**Your task:**
Starting from the top of the entries below and ending with the line containing "It has been", restate every line word for word, pictures omitted.

Data for processing START

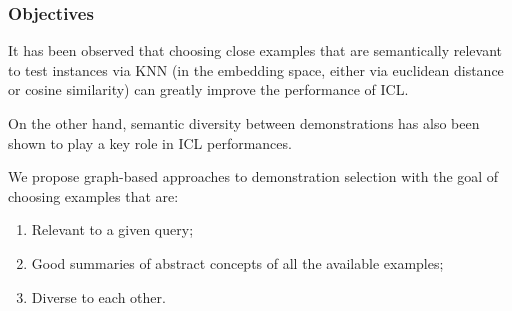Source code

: \documentclass{beamer}
\theoremstyle{definition}
\theoremstyle{plain}
\theoremstyle{Remark}
\begin{document}
	
	\begin{frame}
		\frametitle{Objectives}
		
		\pause
		It has been observed that choosing close examples that are semantically relevant
		to test instances via KNN (in the embedding space, either via euclidean distance or cosine similarity) can greatly improve the performance of ICL.\pause \bigskip
		
		On the other hand, semantic diversity between demonstrations has also been shown to play a key role in ICL performances.
		
		We propose graph-based approaches to demonstration selection with the goal of choosing examples that are:\pause
		\begin{enumerate}
			\item Relevant to a given query;\pause
			\item Good summaries of abstract concepts of all the available examples;\pause
			\item Diverse to each other.
		\end{enumerate}
		
		
	\end{frame}
\end{document}
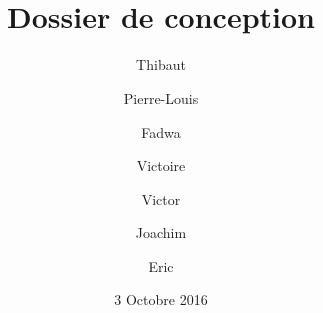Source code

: \documentclass{article}
\title{\bsc{PLD Agile} \\ Dossier de conception}
\author{Thibaut \bsc{Fernandez} \and Pierre-Louis \bsc{Lefebvre} \and Fadwa \bsc{Messaoudi} \and Victoire \bsc{Chapelle} \and Victor \bsc{Capelle} \and Joachim \bsc{Dorel} \and Eric \bsc{Jordan}}
\date{3 Octobre 2016}
\begin{document}
\maketitle
\tableofcontents




\glsDisplay
\end{document}
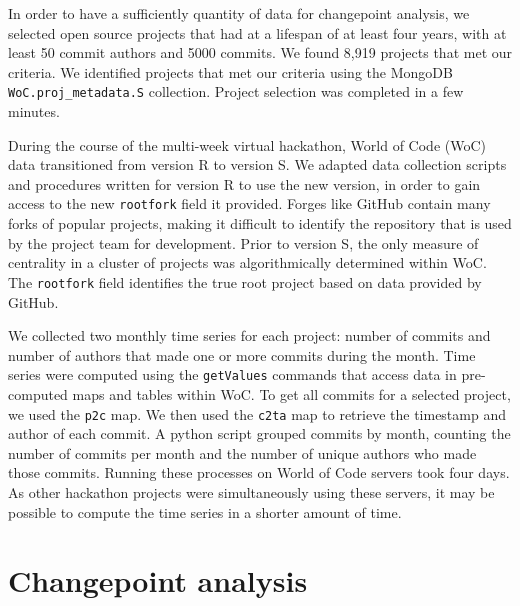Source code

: \documentclass[10pt,conference]{IEEEtran}
\begin{document}
In order to have a sufficiently quantity of data for changepoint analysis, we selected open source projects that had at a lifespan of at least four years, with at least 50 commit authors and 5000 commits. We found 8,919 projects that met our criteria. We identified projects that met our criteria using the MongoDB \texttt{WoC.proj\_metadata.S} collection. Project selection was completed in a few minutes.

During the course of the multi-week virtual hackathon, World of Code (WoC) data transitioned from version R to version S. We adapted data collection scripts and procedures written for version R to use the new version, in order to gain access to the new \texttt{rootfork} field it provided. Forges like GitHub contain many forks of popular projects, making it difficult to identify the repository that is used by the project team for development. Prior to version S, the only measure of centrality in a cluster of projects was algorithmically determined within WoC. The \texttt{rootfork} field identifies the true root project based on data provided by GitHub.

We collected two monthly time series for each project: number of commits and number of authors that made one or more commits during the month. Time series were computed using the \texttt{getValues} commands that access data in pre-computed maps and tables within WoC. To get all commits for a selected project, we used the \texttt{p2c} map. We then used the \texttt{c2ta} map to retrieve the timestamp and author of each commit. A python script grouped commits by month, counting the number of commits per month and the number of unique authors who made those commits. Running these processes on World of Code servers took four days. As other hackathon projects were simultaneously using these servers, it may be possible to compute the time series in a shorter amount of time.


\section{Changepoint analysis}
\end{document}
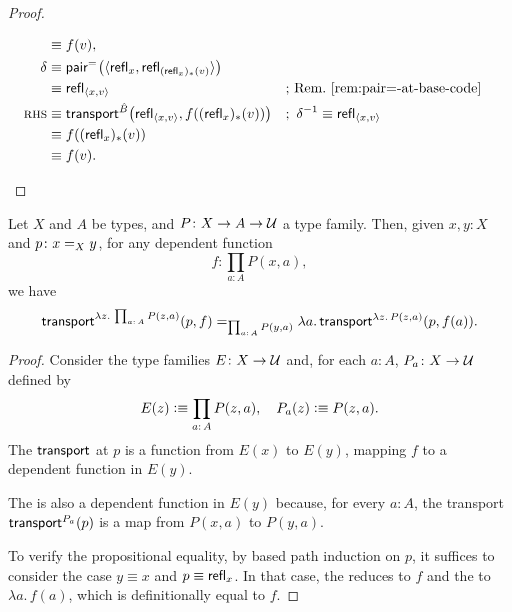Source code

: \begin{proof}
\begin{description}[font=\normalfont\scshape]
\begin{align*}
                &\equiv f(v),\\
            \delta&\equiv\fun{pair}^{\eq{}}\bigl(
                    \dep{\fun{refl}_x,
                    \fun{refl}_{(\fun{refl}_x)_*(v)}}
                \bigr)\\
                &\equiv\fun{refl}_{\dep{x,v}}
                    &&\text{; Rem.~\ref{rem:pair=-at-base-code}}\\
            \rhs
            &\equiv
                \fun{transport}^{\hat B}
                    \bigl(\fun{refl}_{\dep{x,v}},f((\fun{refl}_x)_*(v))\bigr)
                &&;\ \delta^{-1}\equiv\fun{refl}_{\dep{x,v}}\\
            &\equiv f((\fun{refl}_x)_*(v))\\
            &\equiv f(v).
        \end{align*}\qedhere
    \end{description}
\end{proof}

\begin{prop}\label{prop:transport-pointwise-evaluation}
    Let\/ $X$ and\/ $A$ be types, and\/ $P\colon X\to A\to\univ$ a type family. Then, given\/ $x,y\colon X$ and\/ $p\colon x\eq{X}y$, for any dependent function
    \[
        f\colon \prod_{a\colon A}P(x,a),
    \]
    we have
    \[
        \fun{transport}^{
            \lambda z.\,\prod_{a\colon A}P(z,a)
            }(p,f)
        \eq{\prod_{a\colon A}P(y,a)}
        \lambda a.\,\fun{transport}^{\lambda z.\,P(z,a)}
            (p,f(a)).
    \]
\end{prop}

\begin{proof}
    Consider the type families $E\colon X\to\univ$ and, for each $a\colon A$, $P_a\colon X\to\univ$ defined by
    \[
        E(z) \defeq \prod_{a\colon A}P(z,a), \quad P_a(z) \defeq P(z,a).
    \]
    The \lhs $\fun{transport}$ at $p$ is a function from $E(x)$ to $E(y)$, mapping $f$ to a dependent function in $E(y)$.

    The \rhs is also a dependent function in $E(y)$ because, for every $a\colon A$, the transport $\fun{transport}^{P_a}(p)$ is a map from $P(x,a)$ to $P(y,a)$. 

    To verify the propositional equality, by based path induction on $p$, it suffices to consider the case $y\equiv x$ and $p\equiv\fun{refl}_x$. In that case, the \lhs reduces to $f$ and the \rhs to $\lambda a.\,f(a)$, which is definitionally equal to $f$.
\end{proof}

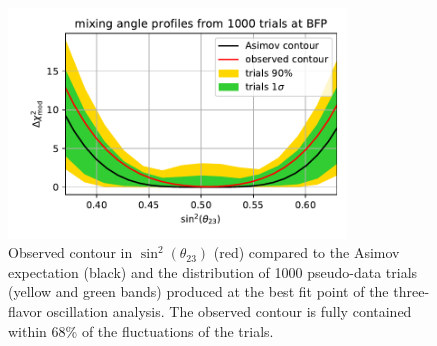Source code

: \begin{figure}
    \centering
        \includegraphics[width=0.8\textwidth]{figures/measurement/three_flavor/results/mixing_brazil_band.pdf}  
  \caption{Observed contour in $\sin^2(\theta_{23})$ (red) compared to the Asimov expectation (black) and the distribution of 1000 pseudo-data trials (yellow and green bands) produced at the best fit point of the three-flavor oscillation analysis. The observed contour is fully contained within 68\% of the fluctuations of the trials.
  \label{fig:mixing_brazil_band_three_flavor}}
\end{figure}

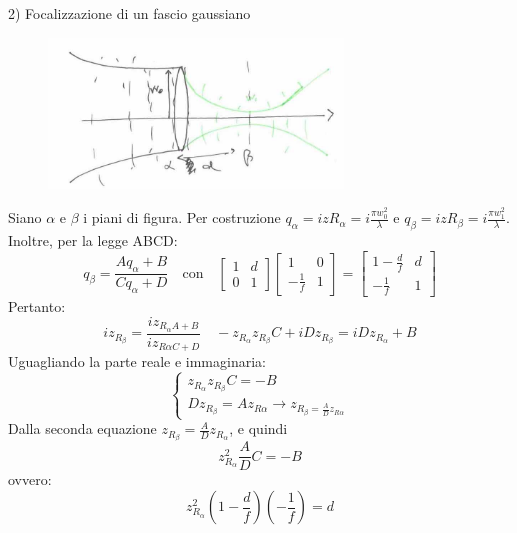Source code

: \documentclass{book}
\def \l {\lambda}
\theoremstyle{remark}
\begin{document}
2) Focalizzazione di un fascio gaussiano
\begin{figure}[H]
\centering
\includegraphics[height=4cm]{images/3}
\end{figure}
Siano $\alpha$ e $\beta$ i piani di figura. Per costruzione $q_\alpha = izR_\alpha =i\frac{\pi w_0^2}{\l}$ e $q_\beta = izR_\beta = i\frac{\pi w_1^2}{\l}$.
Inoltre, per la legge ABCD:
\begin{equation*}
q_\beta = \frac{Aq_\alpha + B}{Cq_\alpha + D} \quad \text{con} \quad
\begin{bmatrix}
1	&	d\\
0	&	1
\end{bmatrix} \begin{bmatrix}
1	&	0\\
-\frac{1}{f}	&	1
\end{bmatrix}
=
\begin{bmatrix}
1-\frac{d}{f}	&	d\\
-\frac{1}{f}	&	1
\end{bmatrix}
\end{equation*}
Pertanto:
\begin{equation*}
iz_{R_\beta} = \frac{iz_{R_\alpha A + B}}{iz_{R\alpha C + D}}\quad -z_{R_\alpha} z_{R_\beta} C +iDz_{R_\beta} = iDz_{R_\alpha} + B
\end{equation*}
Uguagliando la parte reale e immaginaria:
\begin{equation*}
\begin{cases}
z_{R_\alpha} z_{R_\beta} C = -B\\
D z_{R_\beta} = A z_{R\alpha} \rightarrow z_{R_\beta = \frac{A}{D} z_{R\alpha}}
\end{cases}
\end{equation*}
Dalla seconda equazione $z_{R_\beta} = \frac{A}{D} z_{R_\alpha}$, e quindi
\begin{equation*}
z_{R_\alpha}^2 \frac{A}{D} C = -B
\end{equation*}
ovvero:
\begin{equation*}
z_{R_\alpha}^2 \left(1 - \frac{d}{f}\right) \left(-\frac{1}{f}\right) = d
\end{equation*}
\end{document}
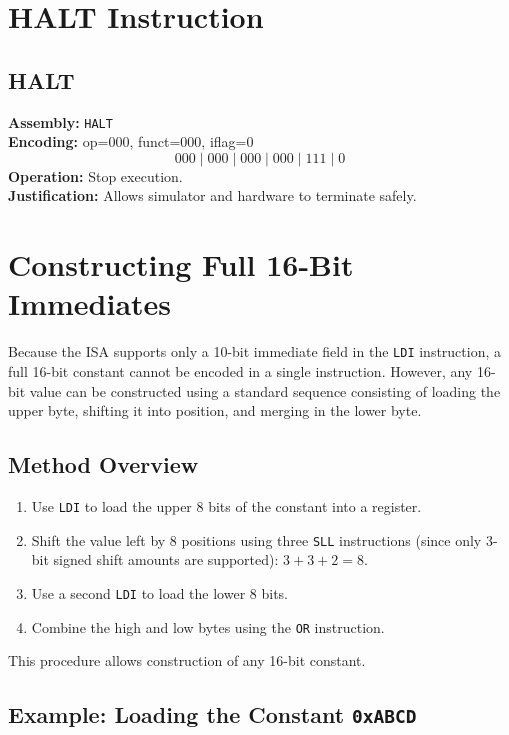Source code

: \documentclass[12pt]{report}
\begin{document}
\section{HALT Instruction}

\subsection*{HALT}
\textbf{Assembly:} \texttt{HALT} \\
\textbf{Encoding:} op=000, funct=000, iflag=0 
\[
000 \;|\; 000 \;|\; 000 \;|\; 000 \;|\; 111 \;|\; 0
\]
\textbf{Operation:} Stop execution. \\
\textbf{Justification:} Allows simulator and hardware to terminate safely.

\section{Constructing Full 16-Bit Immediates}

Because the ISA supports only a 10-bit immediate field in the \texttt{LDI}
instruction, a full 16-bit constant cannot be encoded in a single instruction.
However, any 16-bit value can be constructed using a standard sequence consisting
of loading the upper byte, shifting it into position, and merging in the lower
byte.

\subsection*{Method Overview}

\begin{enumerate}
    \item Use \texttt{LDI} to load the upper 8 bits of the constant into a
          register.
    \item Shift the value left by 8 positions using three \texttt{SLL}
          instructions (since only 3-bit signed shift amounts are supported):
          \( 3 + 3 + 2 = 8 \).
    \item Use a second \texttt{LDI} to load the lower 8 bits.
    \item Combine the high and low bytes using the \texttt{OR} instruction.
\end{enumerate}

This procedure allows construction of any 16-bit constant.

\subsection*{Example: Loading the Constant \texttt{0xABCD}}
\end{document}
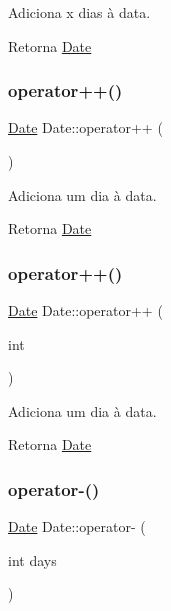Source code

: Adiciona x dias à data. 

\begin{DoxyReturn}{Retorna}
\hyperlink{classDate}{Date} 
\end{DoxyReturn}
\mbox{\label{classDate_a0c5386da90c6834a3e7a110b02e2abaa}} 
\subsubsection{\texorpdfstring{operator++()}{operator++()}\hspace{0.1cm}{\footnotesize\ttfamily [1/2]}}
{\footnotesize\ttfamily \hyperlink{classDate}{Date} Date\+::operator++ (\begin{DoxyParamCaption}{ }\end{DoxyParamCaption})}



Adiciona um dia à data. 

\begin{DoxyReturn}{Retorna}
\hyperlink{classDate}{Date} 
\end{DoxyReturn}
\mbox{\label{classDate_a63f7060a7a7997e289e5e885f84557e5}} 
\subsubsection{\texorpdfstring{operator++()}{operator++()}\hspace{0.1cm}{\footnotesize\ttfamily [2/2]}}
{\footnotesize\ttfamily \hyperlink{classDate}{Date} Date\+::operator++ (\begin{DoxyParamCaption}\item[{int}]{ }\end{DoxyParamCaption})}



Adiciona um dia à data. 

\begin{DoxyReturn}{Retorna}
\hyperlink{classDate}{Date} 
\end{DoxyReturn}
\mbox{\label{classDate_afed6ca708a5c8e9f201e760995002dd1}} 
\subsubsection{\texorpdfstring{operator-\/()}{operator-()}}
{\footnotesize\ttfamily \hyperlink{classDate}{Date} Date\+::operator-\/ (\begin{DoxyParamCaption}\item[{int}]{days }\end{DoxyParamCaption})}



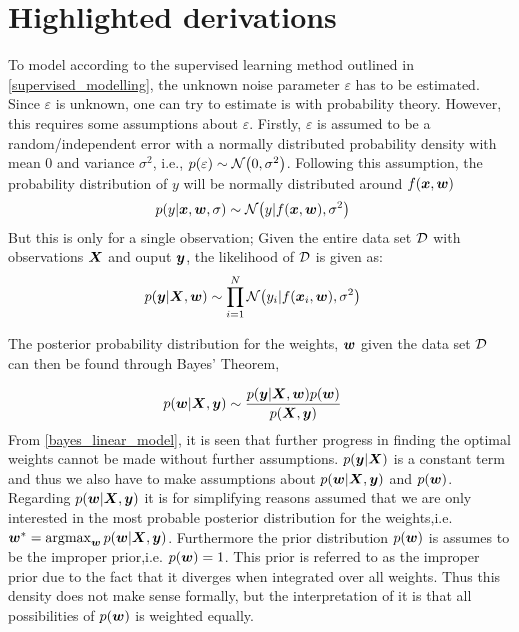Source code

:\newpage
\chapter{Highlighted derivations}\label{chap:derivations}
\thispagestyle{empty}

To model according to the supervised learning method outlined in \eqref{supervised_modelling}, the unknown noise parameter $\varepsilon$ has to be estimated. Since $\varepsilon$ is unknown, one can try to estimate is with probability theory. However, this requires some assumptions about $\varepsilon$. Firstly, $\varepsilon$ is assumed to be a random/independent error  with a normally distributed probability density with mean 0 and variance $\sigma^2$, i.e., $p(\varepsilon) \sim \mathcal{N}\qty(0,\sigma^2)$. Following this assumption, the probability distribution of $y$ will be normally distributed around $f\qty(\bm{x},\boldsymbol{w})$
\begin{align}
    p\qty(y|\bm{x},\boldsymbol{w},\sigma) &\sim \mathcal{N}\qty(y|f\qty(\bm{x},\boldsymbol{w}),\sigma^2)
\end{align}
But this is only for a single observation; Given the entire data set $\mathcal{D}$ with observations $\bm{X}$ and ouput $\bm{y}$, the likelihood of $\mathcal{D}$ is given as:
\begin{align}
    p\qty(\bm{y}|\bm{X},\boldsymbol{w}) &\sim \prod_{i=1}^{N} \mathcal{N}\qty(y_i|f\qty(\bm{x}_i,\boldsymbol{w}),\sigma^2)
\end{align}

The posterior probability distribution for the weights, $\boldsymbol{w}$ given the data set $\mathcal{D}$ can then be found through Bayes' Theorem,

\begin{align}\label{eq:bayes_linear_model}
    p\qty(\boldsymbol{w}|\bm{X},\bm{y}) &\sim \dfrac{p\qty(\bm{y}|\bm{X},\boldsymbol{w}) p\qty(\boldsymbol{w})}{p\qty(\bm{X},\bm{y})}
\end{align}
From \eqref{bayes_linear_model}, it is seen that further progress in finding the optimal weights cannot be made without further assumptions. $p\qty(\bm{y}|\bm{X})$ is a constant term and thus we also have to make assumptions about $p\qty(\boldsymbol{w}|\bm{X},\bm{y})$ and $p(\boldsymbol{w})$. Regarding $p\qty(\boldsymbol{w}|\bm{X},\bm{y})$ it is for simplifying reasons assumed that we are only interested in the most probable posterior distribution for the weights,i.e. $\boldsymbol{w}^* = \operatorname*{\arg\!\max}_{\boldsymbol{w}} p\qty(\boldsymbol{w}|\bm{X},\bm{y})$. Furthermore the prior distribution $p\qty(\boldsymbol{w})$ is assumes to be the improper prior,i.e. $p\qty(\boldsymbol{w})=1$. This prior is referred to as the improper prior due to the fact that it diverges when integrated over all weights. Thus this density does not make sense formally, but the interpretation of it is that all possibilities of $p\qty(\boldsymbol{w})$ is weighted equally.


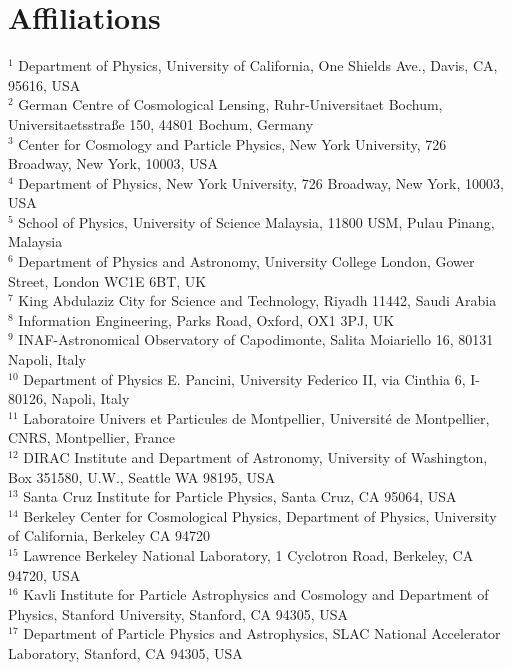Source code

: \documentclass[\docopts]{\docclass}
\begin{document}
\section*{Affiliations}
$^{1}$ Department of Physics, University of California, One Shields Ave., Davis, CA, 95616, USA\\
$^{2}$ German Centre of Cosmological Lensing, Ruhr-Universitaet Bochum, Universitaetsstra{\ss}e 150, 44801 Bochum, Germany\\
$^{3}$ Center for Cosmology and Particle Physics, New York University, 726 Broadway, New York, 10003, USA\\
$^{4}$ Department of Physics, New York University, 726 Broadway, New York, 10003, USA\\
$^{5}$ School of Physics, University of Science Malaysia, 11800 USM, Pulau Pinang, Malaysia\\
$^{6}$ Department of Physics and Astronomy, University College London, Gower Street, London WC1E 6BT, UK\\
$^{7}$ King Abdulaziz City for Science and Technology, Riyadh 11442, Saudi Arabia\\
$^{8}$ Information Engineering, Parks Road, Oxford, OX1 3PJ, UK\\
$^{9}$ INAF-Astronomical Observatory of Capodimonte, Salita Moiariello 16, 80131 Napoli, Italy\\
$^{10}$ Department of Physics E. Pancini, University Federico II, via Cinthia 6, I-80126, Napoli, Italy\\
$^{11}$ Laboratoire Univers et Particules de Montpellier, Universit\'e de Montpellier, CNRS, Montpellier, France\\
$^{12}$ DIRAC Institute and Department of Astronomy, University of Washington, Box 351580, U.W., Seattle WA 98195, USA\\
$^{13}$ Santa Cruz Institute for Particle Physics, Santa Cruz, CA 95064, USA\\
$^{14}$ Berkeley Center for Cosmological Physics, Department of Physics, University of California, Berkeley CA 94720\\
$^{15}$ Lawrence Berkeley National Laboratory, 1 Cyclotron Road, Berkeley, CA 94720, USA\\
$^{16}$ Kavli Institute for Particle Astrophysics and Cosmology and Department of Physics, Stanford University, Stanford, CA 94305, USA\\
$^{17}$ Department of Particle Physics and Astrophysics, SLAC National Accelerator Laboratory, Stanford, CA 94305, USA\\
\end{document}
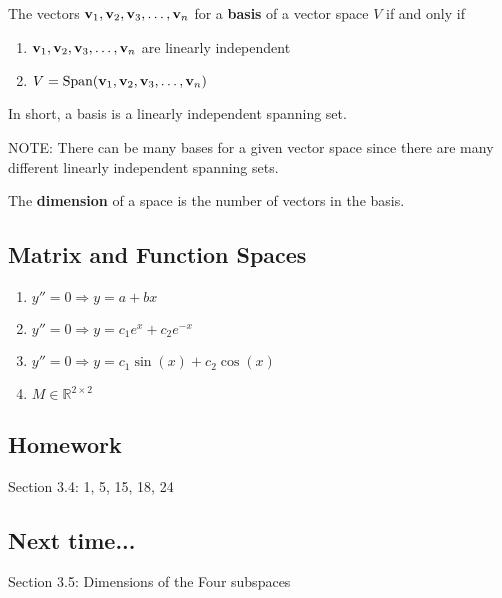 \begin{tcolorbox}[colback=yellow!10!,colframe=gray!15!]

\begin{definition}
	The vectors ${\bf v}_1, {\bf v}_2, {\bf v}_3, \dots , {\bf v}_n$ for a \textbf{basis} of a vector space $V$ if and only if
	\begin{enumerate}
		\item ${\bf v}_1, {\bf v}_2, {\bf v}_3, \dots , {\bf v}_n$  are linearly independent
		\item $V = \text{Span}({\bf v}_1, {\bf v}_2, {\bf v}_3, \dots , {\bf v}_n)$ 
	\end{enumerate}
	
	In short, a basis is a linearly independent spanning set.
\end{definition}


\end{tcolorbox}



NOTE: There can be many bases for a given vector space since there are many different linearly independent spanning sets.








\begin{tcolorbox}[colback=yellow!10!,colframe=gray!15!]

\begin{definition}
	The \textbf{dimension} of a space is the number of vectors in the basis.
\end{definition}


\end{tcolorbox}








\subsection*{Matrix and Function Spaces}

\begin{enumerate}
	\item $y'' = 0   \Rightarrow y = a + bx$
	\item $y'' = 0   \Rightarrow y = c_1e^x + c_2 e^{-x}$
	\item $y'' = 0   \Rightarrow y = c_1 \sin(x) + c_2 \cos(x)$
	\item $M \in \mathbb{R}^{2 \times 2}$
\end{enumerate}




\subsection*{Homework}
Section 3.4:  1, 5, 15, 18, 24 




\subsection*{Next time...}
Section 3.5: Dimensions of the Four subspaces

Data for processing END

**Response area:**
Source code

: \documentclass{beamer}
\theoremstyle{definition}
\theoremstyle{plain}
\theoremstyle{Remark}
\begin{document}
	
	\begin{frame}
		\frametitle{Objectives}
		
		\pause
		It has been observed that choosing close examples that are semantically relevant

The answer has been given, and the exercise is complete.